=== Action item ===
Make an exact copy of all the entries below, with the pictures left out.

=== Exercise material ===
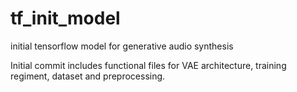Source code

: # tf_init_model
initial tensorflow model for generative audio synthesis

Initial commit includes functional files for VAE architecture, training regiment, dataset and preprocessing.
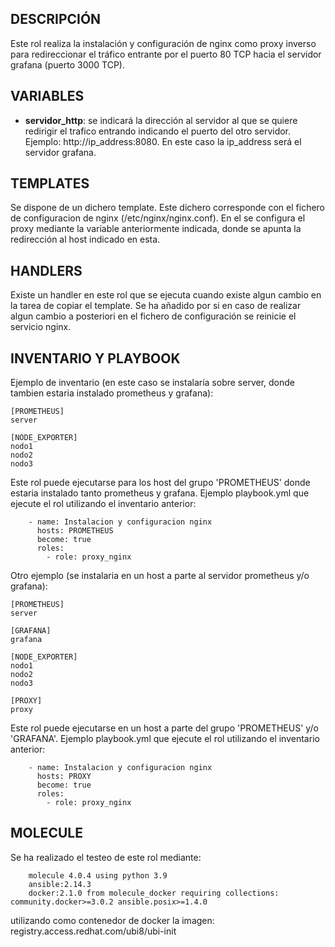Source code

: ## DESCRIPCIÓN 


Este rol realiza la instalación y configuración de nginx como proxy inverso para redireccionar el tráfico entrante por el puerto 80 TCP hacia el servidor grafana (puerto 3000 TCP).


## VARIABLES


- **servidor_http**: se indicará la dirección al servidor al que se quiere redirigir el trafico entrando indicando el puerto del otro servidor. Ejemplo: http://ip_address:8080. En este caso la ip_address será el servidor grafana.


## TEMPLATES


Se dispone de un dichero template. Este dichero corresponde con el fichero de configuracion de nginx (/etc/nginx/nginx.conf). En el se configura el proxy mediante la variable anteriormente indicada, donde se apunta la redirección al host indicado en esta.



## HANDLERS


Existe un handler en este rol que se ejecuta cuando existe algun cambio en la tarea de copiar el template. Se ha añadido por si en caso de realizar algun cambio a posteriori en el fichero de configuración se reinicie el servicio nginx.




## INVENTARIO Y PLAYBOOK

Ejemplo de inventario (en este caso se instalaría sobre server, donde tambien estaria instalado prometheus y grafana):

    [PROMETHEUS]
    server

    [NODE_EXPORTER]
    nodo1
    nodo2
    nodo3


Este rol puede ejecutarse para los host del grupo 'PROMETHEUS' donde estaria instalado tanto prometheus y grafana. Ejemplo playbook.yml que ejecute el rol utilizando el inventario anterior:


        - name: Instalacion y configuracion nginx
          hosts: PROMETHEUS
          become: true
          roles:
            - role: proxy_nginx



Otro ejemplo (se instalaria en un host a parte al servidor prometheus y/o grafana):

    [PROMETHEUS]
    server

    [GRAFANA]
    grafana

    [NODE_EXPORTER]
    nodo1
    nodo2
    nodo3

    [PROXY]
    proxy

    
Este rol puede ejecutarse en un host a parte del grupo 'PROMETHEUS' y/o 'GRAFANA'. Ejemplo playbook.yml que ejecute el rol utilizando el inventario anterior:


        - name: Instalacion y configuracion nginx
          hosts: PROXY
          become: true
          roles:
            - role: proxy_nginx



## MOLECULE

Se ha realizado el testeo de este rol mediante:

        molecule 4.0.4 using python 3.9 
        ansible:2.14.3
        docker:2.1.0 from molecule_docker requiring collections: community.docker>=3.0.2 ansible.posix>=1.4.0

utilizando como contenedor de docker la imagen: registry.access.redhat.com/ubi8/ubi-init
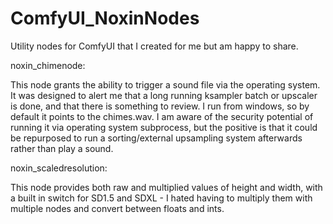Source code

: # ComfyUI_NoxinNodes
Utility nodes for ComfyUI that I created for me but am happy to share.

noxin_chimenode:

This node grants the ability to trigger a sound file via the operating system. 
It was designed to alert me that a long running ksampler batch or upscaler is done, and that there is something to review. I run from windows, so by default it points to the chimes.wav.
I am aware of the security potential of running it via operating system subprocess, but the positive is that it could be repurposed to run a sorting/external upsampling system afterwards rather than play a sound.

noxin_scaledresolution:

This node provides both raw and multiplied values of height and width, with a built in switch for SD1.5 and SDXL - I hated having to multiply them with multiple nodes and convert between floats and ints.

=== Exercise solution ===
Source code

: # tf_init_model
initial tensorflow model for generative audio synthesis

Initial commit includes functional files for VAE architecture, training regiment, dataset and preprocessing.
Source code

: ## DESCRIPCIÓN 


Este rol realiza la instalación y configuración de nginx como proxy inverso para redireccionar el tráfico entrante por el puerto 80 TCP hacia el servidor grafana (puerto 3000 TCP).


## VARIABLES


- **servidor_http**: se indicará la dirección al servidor al que se quiere redirigir el trafico entrando indicando el puerto del otro servidor. Ejemplo: http://ip_address:8080. En este caso la ip_address será el servidor grafana.


## TEMPLATES


Se dispone de un dichero template. Este dichero corresponde con el fichero de configuracion de nginx (/etc/nginx/nginx.conf). En el se configura el proxy mediante la variable anteriormente indicada, donde se apunta la redirección al host indicado en esta.



## HANDLERS


Existe un handler en este rol que se ejecuta cuando existe algun cambio en la tarea de copiar el template. Se ha añadido por si en caso de realizar algun cambio a posteriori en el fichero de configuración se reinicie el servicio nginx.




## INVENTARIO Y PLAYBOOK

Ejemplo de inventario (en este caso se instalaría sobre server, donde tambien estaria instalado prometheus y grafana):

    [PROMETHEUS]
    server

    [NODE_EXPORTER]
    nodo1
    nodo2
    nodo3


Este rol puede ejecutarse para los host del grupo 'PROMETHEUS' donde estaria instalado tanto prometheus y grafana. Ejemplo playbook.yml que ejecute el rol utilizando el inventario anterior:


        - name: Instalacion y configuracion nginx
          hosts: PROMETHEUS
          become: true
          roles:
            - role: proxy_nginx



Otro ejemplo (se instalaria en un host a parte al servidor prometheus y/o grafana):

    [PROMETHEUS]
    server

    [GRAFANA]
    grafana

    [NODE_EXPORTER]
    nodo1
    nodo2
    nodo3

    [PROXY]
    proxy

    
Este rol puede ejecutarse en un host a parte del grupo 'PROMETHEUS' y/o 'GRAFANA'. Ejemplo playbook.yml que ejecute el rol utilizando el inventario anterior:


        - name: Instalacion y configuracion nginx
          hosts: PROXY
          become: true
          roles:
            - role: proxy_nginx



## MOLECULE

Se ha realizado el testeo de este rol mediante:

        molecule 4.0.4 using python 3.9 
        ansible:2.14.3
        docker:2.1.0 from molecule_docker requiring collections: community.docker>=3.0.2 ansible.posix>=1.4.0

utilizando como contenedor de docker la imagen: registry.access.redhat.com/ubi8/ubi-init
Source code

: # ComfyUI_NoxinNodes
Utility nodes for ComfyUI that I created for me but am happy to share.

noxin_chimenode:

This node grants the ability to trigger a sound file via the operating system. 
It was designed to alert me that a long running ksampler batch or upscaler is done, and that there is something to review. I run from windows, so by default it points to the chimes.wav.
I am aware of the security potential of running it via operating system subprocess, but the positive is that it could be repurposed to run a sorting/external upsampling system afterwards rather than play a sound.

noxin_scaledresolution:

This node provides both raw and multiplied values of height and width, with a built in switch for SD1.5 and SDXL - I hated having to multiply them with multiple nodes and convert between floats and ints.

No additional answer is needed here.